Stellungnahme:
"Doch was am Anfang dir wie Nektar scheint, und dann am Ende Gift ..." (Bhagavad-Gita 18.38)Anders als Nori Muster glaube ich, daß "suchthaftes" Verhalten im sog. "Krishna-Bewußtsein" keine Folge einer Fehlinterpretation von Prabhupadas Lehren ist, sondern bereits in der Grundstruktur angelegt. Ob solches Verhalten "gewollt" ist, darüber vermag ich nichts zu sagen; doch wenn suchthaftes Verhalten auftritt, wird es auch nicht gerade mit Ablehnung begrüßt. "Auf der heiligen Stufe" befindet man sich, wenn man davon "nicht mehr genug kriegen kann", wenn man vom sog. Krishna-Bewußtsein "trunken" ist.
Wer immer die Bhagavad-Gita verfaßt hat, ein äußerstes Anliegen scheint ihm die "Gesundung" seiner Leser zu sein. ISKCON ist ein System, das krank machen kann, aber anders als ein physisches Leiden hinterläßt diese Krankheit keine starken, fühlbaren Schmerzen, die man deutlich lokalisieren kann.
Auch erfordert, anders als physische Drogen, ISKCON keine "Substanz", die man sich ständig zuführen müßte, bei der man zumindest durch den Akt des Verabreichens immer wieder daran erinnert wird, daß man eine Droge nimmt.
Der Buddhismus und die aus dem Hinduismus stammenden Lehren der Bhagavad-Gita stimmen darin überein, die Ursache allen Leidens sei die Begierde, und trotz der Unterschiede - das Leiden zum Stillstand zu bringen ist das erklärte Ziel beider Philosophien. Auch nach den Lehren der ISKCON, basierend auf einem bestimmten Teilbereich hinduistischer Theologie, besteht der Idealzustand, darin, keine Wünsche zu haben, zu dem die ISKCON den Gläubigen (angeblich) hinführen will.
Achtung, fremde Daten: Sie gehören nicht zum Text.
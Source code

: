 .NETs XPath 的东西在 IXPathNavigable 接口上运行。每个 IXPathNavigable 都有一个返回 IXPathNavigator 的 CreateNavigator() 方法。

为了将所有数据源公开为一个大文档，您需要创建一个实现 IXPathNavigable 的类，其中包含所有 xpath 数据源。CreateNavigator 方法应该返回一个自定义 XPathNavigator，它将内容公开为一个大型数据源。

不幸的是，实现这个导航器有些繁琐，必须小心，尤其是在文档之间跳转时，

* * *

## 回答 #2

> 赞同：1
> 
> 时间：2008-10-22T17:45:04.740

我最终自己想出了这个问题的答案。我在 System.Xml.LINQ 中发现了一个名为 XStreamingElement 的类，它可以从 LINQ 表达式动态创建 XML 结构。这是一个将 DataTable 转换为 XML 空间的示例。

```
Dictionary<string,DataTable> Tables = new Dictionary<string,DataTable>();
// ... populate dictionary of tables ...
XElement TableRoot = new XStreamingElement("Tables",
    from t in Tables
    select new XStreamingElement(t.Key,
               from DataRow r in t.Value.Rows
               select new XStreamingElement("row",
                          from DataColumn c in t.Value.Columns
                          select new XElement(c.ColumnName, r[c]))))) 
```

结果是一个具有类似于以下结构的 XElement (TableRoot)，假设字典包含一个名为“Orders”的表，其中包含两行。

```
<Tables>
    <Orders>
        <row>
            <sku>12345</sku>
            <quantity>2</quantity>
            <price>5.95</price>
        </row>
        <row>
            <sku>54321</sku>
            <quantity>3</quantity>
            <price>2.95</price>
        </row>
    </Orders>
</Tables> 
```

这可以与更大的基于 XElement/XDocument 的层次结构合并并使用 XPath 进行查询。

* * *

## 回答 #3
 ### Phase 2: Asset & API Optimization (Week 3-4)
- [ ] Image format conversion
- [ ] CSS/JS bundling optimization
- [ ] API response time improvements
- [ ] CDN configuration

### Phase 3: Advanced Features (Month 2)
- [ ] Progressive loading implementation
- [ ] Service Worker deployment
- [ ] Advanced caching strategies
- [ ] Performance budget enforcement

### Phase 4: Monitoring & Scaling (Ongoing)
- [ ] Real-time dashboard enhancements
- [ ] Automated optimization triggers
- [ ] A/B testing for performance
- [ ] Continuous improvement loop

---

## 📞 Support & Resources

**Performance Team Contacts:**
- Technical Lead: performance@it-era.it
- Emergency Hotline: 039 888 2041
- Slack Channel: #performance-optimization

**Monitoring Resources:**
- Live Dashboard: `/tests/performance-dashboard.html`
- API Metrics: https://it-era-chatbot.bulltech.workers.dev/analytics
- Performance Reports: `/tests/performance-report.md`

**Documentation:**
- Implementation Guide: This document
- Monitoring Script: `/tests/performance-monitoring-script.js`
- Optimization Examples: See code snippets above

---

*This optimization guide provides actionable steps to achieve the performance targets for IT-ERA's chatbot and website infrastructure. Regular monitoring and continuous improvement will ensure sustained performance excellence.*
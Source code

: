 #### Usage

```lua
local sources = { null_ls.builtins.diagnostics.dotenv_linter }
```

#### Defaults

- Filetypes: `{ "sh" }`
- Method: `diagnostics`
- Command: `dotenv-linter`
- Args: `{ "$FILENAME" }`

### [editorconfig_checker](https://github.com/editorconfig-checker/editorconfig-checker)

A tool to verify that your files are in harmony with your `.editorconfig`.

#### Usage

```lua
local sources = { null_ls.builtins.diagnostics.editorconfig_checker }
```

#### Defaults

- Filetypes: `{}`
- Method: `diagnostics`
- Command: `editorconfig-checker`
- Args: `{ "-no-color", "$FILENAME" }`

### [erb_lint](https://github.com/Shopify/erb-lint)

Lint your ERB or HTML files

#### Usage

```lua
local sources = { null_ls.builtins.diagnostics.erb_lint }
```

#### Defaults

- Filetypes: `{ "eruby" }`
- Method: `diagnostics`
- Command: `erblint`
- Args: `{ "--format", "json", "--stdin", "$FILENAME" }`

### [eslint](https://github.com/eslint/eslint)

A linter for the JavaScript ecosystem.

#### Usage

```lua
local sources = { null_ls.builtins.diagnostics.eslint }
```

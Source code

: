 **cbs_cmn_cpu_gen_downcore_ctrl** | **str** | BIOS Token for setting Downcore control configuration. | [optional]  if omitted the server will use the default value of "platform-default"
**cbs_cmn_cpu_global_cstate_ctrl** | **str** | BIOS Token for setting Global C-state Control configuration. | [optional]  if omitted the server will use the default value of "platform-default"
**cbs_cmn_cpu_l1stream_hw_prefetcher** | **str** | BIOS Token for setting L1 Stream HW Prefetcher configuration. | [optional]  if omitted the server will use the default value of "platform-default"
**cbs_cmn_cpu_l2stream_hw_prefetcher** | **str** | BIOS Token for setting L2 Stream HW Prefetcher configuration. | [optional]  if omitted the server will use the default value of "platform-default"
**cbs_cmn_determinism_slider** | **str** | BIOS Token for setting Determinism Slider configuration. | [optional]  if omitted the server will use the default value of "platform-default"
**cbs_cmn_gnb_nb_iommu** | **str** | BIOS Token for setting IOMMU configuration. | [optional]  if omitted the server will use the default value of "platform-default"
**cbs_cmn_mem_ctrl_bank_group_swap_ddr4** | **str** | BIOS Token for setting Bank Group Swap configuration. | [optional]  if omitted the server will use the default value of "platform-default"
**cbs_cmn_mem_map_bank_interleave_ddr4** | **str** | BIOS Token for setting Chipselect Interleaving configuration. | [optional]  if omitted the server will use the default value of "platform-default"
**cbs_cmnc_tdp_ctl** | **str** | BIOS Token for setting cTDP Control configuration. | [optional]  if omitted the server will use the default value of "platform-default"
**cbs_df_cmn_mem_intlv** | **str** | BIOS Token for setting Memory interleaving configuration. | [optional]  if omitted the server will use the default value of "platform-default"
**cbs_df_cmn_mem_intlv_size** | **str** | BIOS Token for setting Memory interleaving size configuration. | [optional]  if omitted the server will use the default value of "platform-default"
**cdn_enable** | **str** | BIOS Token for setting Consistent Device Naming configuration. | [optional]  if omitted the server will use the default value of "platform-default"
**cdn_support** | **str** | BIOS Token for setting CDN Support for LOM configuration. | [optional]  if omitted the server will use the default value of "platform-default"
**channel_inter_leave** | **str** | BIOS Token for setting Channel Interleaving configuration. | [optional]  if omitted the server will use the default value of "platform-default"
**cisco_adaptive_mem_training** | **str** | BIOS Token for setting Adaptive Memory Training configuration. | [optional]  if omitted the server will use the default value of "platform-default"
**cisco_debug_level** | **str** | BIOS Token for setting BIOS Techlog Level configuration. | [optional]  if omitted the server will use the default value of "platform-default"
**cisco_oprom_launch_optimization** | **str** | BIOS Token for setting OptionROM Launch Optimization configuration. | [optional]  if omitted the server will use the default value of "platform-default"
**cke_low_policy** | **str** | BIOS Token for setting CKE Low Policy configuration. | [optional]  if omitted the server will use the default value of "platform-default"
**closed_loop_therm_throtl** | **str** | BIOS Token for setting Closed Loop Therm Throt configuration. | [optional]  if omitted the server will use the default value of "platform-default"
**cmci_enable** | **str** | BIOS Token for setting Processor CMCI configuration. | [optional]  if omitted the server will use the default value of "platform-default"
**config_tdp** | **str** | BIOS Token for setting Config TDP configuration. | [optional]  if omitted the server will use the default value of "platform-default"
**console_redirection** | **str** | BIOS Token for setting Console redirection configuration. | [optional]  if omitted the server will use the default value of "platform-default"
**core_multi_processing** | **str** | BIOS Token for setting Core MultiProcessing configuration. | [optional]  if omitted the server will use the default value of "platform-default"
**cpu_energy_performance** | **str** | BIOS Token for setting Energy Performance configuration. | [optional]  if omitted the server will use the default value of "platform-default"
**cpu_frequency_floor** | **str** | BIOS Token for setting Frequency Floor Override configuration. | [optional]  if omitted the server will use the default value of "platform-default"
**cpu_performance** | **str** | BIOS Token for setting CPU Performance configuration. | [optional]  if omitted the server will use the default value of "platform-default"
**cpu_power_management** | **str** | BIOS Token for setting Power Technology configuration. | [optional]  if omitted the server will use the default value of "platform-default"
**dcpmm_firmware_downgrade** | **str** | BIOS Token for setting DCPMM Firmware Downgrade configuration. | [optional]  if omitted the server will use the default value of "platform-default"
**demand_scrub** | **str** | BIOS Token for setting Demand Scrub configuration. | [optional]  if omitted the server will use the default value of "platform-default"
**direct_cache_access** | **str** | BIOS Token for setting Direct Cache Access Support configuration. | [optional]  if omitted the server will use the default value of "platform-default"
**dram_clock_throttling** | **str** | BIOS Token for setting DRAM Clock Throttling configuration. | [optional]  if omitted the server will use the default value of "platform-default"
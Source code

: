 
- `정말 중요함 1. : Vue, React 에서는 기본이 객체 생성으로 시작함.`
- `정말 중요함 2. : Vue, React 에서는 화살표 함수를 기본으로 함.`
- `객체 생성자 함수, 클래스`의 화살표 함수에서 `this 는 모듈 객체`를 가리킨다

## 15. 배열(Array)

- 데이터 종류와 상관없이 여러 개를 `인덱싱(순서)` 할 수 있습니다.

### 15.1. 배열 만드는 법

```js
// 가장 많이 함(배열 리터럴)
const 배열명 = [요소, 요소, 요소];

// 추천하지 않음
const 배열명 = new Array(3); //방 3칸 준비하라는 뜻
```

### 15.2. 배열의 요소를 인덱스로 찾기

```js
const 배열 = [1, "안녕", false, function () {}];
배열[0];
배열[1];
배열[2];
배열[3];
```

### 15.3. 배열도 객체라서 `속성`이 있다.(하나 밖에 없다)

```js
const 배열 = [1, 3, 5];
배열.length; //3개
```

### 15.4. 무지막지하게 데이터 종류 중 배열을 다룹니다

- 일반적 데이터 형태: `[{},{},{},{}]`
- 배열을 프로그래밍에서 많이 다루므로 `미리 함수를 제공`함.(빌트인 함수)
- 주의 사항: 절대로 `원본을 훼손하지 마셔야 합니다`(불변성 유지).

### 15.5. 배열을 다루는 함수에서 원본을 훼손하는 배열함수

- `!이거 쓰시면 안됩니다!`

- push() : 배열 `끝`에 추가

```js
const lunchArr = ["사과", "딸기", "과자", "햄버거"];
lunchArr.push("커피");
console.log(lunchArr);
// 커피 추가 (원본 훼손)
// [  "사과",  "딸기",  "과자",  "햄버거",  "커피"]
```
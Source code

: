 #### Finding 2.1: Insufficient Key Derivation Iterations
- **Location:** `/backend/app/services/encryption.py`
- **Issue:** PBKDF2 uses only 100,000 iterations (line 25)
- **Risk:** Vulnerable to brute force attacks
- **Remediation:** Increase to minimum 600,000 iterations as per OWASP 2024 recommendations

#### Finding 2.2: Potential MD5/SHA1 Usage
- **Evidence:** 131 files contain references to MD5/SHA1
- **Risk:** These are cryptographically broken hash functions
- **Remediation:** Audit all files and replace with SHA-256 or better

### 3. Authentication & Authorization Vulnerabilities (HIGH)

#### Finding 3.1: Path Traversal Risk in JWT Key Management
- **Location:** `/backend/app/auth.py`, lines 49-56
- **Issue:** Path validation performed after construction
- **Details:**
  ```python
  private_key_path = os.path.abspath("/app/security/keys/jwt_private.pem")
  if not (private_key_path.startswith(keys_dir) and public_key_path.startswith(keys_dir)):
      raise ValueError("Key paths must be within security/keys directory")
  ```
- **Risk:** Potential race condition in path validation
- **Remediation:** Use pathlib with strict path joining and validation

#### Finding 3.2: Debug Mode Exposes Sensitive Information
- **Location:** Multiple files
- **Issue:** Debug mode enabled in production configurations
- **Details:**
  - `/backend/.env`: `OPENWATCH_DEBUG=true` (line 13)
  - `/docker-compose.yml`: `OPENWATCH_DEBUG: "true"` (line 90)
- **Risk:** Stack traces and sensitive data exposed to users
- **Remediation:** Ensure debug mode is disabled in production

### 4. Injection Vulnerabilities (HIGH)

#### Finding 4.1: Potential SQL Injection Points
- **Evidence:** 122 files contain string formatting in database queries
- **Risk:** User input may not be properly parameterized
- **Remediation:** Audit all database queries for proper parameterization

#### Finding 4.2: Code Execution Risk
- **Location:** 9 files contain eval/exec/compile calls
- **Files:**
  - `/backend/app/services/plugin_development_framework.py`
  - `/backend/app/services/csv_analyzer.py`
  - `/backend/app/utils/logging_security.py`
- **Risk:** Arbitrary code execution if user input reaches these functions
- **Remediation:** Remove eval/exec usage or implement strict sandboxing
Interessenten und Anhänger werden jedoch angefüttert mit Paradieshoffnungen, etwa Freundschaft, Romantik oder der Sehnsucht nach der glücklichen Kinderzeit. Auch "fortgeschrittene" Mystiker (sofern denn das System der ISKCON zur Hervorbringung wirklicher Mystik überhaupt geeignet ist) sind nicht "wunschlos", sondern versenken sich in die Liebesbeziehung von Radha und Krishna oder etwas anderes aus diesem reichhaltigen "Universum", das ihnen zusagt.
In dieser Hinsicht ähnelt die krishnaitische Gottesliebe in ihrer Extremform den Geschichten von Ekstase und Sinnlichkeit etwa katholischer Heiliger. Auch die Leute, die bei einer ansonsten asketischen Lebensweise Visionen und Stigmata erlitten, empfanden dabei häufig eine dem normalen Sterblichen schwer zugängliche Seligkeit. "Transzendentale" Begierde ist letzten Endes ebenfalls Begierde, aber sie kann für denjenigen, der sie durchlebt, zu einer lebensbeherrschenden Quelle der Inspiration werden. Alle echten Mystiker waren mit sich im reinen. Werden die Wünsche und Sehnsüchte suchender Menschen jedoch ausgebeutet für eigennützige Ziele und Zwecke, so wandelt sich die emotionale Öffnung des Mystikers von einem Quell der Inspirationen zu einer Quelle des Leids.
"Wer ernsthaft Wahrheit sucht, der findet SIE, wenn er SIE in sich aufnimmt, in sich selbst."